Please repeat the entries exactly as they appear and omit any images.

▶ **Rendered images with source text**
________________________________________

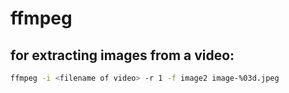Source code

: # ffmpeg

## for extracting images from a video:

```sh
ffmpeg -i <filename of video> -r 1 -f image2 image-%03d.jpeg
```
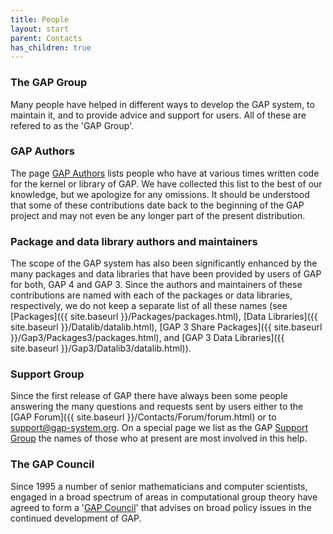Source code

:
```yaml
---
title: People
layout: start
parent: Contacts
has_children: true
---
```


### The GAP Group

Many people have helped in different ways to develop the GAP system, to
maintain it, and to provide advice and support for users. All of these
are refered to as the 'GAP Group'.

### GAP Authors

The page [GAP Authors](authors.html) lists people who have at various
times written code for the kernel or library of GAP. We have collected
this list to the best of our knowledge, but we apologize for any
omissions. It should be understood that some of these contributions date
back to the beginning of the GAP project and may not even be any longer
part of the present distribution.

### Package and data library authors and maintainers

The scope of the GAP system has also been significantly enhanced by the
many packages and data libraries that have been provided by users of GAP
for both, GAP 4 and GAP 3. Since the authors and maintainers of these
contributions are named with each of the packages or data libraries,
respectively, we do not keep a separate list of all these names (see
[Packages]({{ site.baseurl }}/Packages/packages.html),
[Data Libraries]({{ site.baseurl }}/Datalib/datalib.html),
[GAP 3 Share Packages]({{ site.baseurl }}/Gap3/Packages3/packages.html),
and
[GAP 3 Data Libraries]({{ site.baseurl }}/Gap3/Datalib3/datalib.html)).

### Support Group

Since the first release of GAP there have always been some people
answering the many questions and requests sent by users either to the
[GAP Forum]({{ site.baseurl }}/Contacts/Forum/forum.html) or
to <support@gap-system.org>. On a special page we list as the GAP
[Support Group](supportgroup.html) the names of those who at present are
most involved in this help.

### The GAP Council

Since 1995 a number of senior mathematicians and computer scientists,
engaged in a broad spectrum of areas in computational group theory have
agreed to form a '[GAP Council](Council/council.html)' that advises on
broad policy issues in the continued development of GAP.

________________________________________

▶ **EXERCISE ANSWER**
Source code

: # ffmpeg

## for extracting images from a video:

```sh
ffmpeg -i <filename of video> -r 1 -f image2 image-%03d.jpeg
```
Source code

:
```yaml
---
title: People
layout: start
parent: Contacts
has_children: true
---
```


### The GAP Group

Many people have helped in different ways to develop the GAP system, to
maintain it, and to provide advice and support for users. All of these
are refered to as the 'GAP Group'.

### GAP Authors

The page [GAP Authors](authors.html) lists people who have at various
times written code for the kernel or library of GAP. We have collected
this list to the best of our knowledge, but we apologize for any
omissions. It should be understood that some of these contributions date
back to the beginning of the GAP project and may not even be any longer
part of the present distribution.

### Package and data library authors and maintainers

The scope of the GAP system has also been significantly enhanced by the
many packages and data libraries that have been provided by users of GAP
for both, GAP 4 and GAP 3. Since the authors and maintainers of these
contributions are named with each of the packages or data libraries,
respectively, we do not keep a separate list of all these names (see
[Packages]({{ site.baseurl }}/Packages/packages.html),
[Data Libraries]({{ site.baseurl }}/Datalib/datalib.html),
[GAP 3 Share Packages]({{ site.baseurl }}/Gap3/Packages3/packages.html),
and
[GAP 3 Data Libraries]({{ site.baseurl }}/Gap3/Datalib3/datalib.html)).

### Support Group

Since the first release of GAP there have always been some people
answering the many questions and requests sent by users either to the
[GAP Forum]({{ site.baseurl }}/Contacts/Forum/forum.html) or
to <support@gap-system.org>. On a special page we list as the GAP
[Support Group](supportgroup.html) the names of those who at present are
most involved in this help.

### The GAP Council

Since 1995 a number of senior mathematicians and computer scientists,
engaged in a broad spectrum of areas in computational group theory have
agreed to form a '[GAP Council](Council/council.html)' that advises on
broad policy issues in the continued development of GAP.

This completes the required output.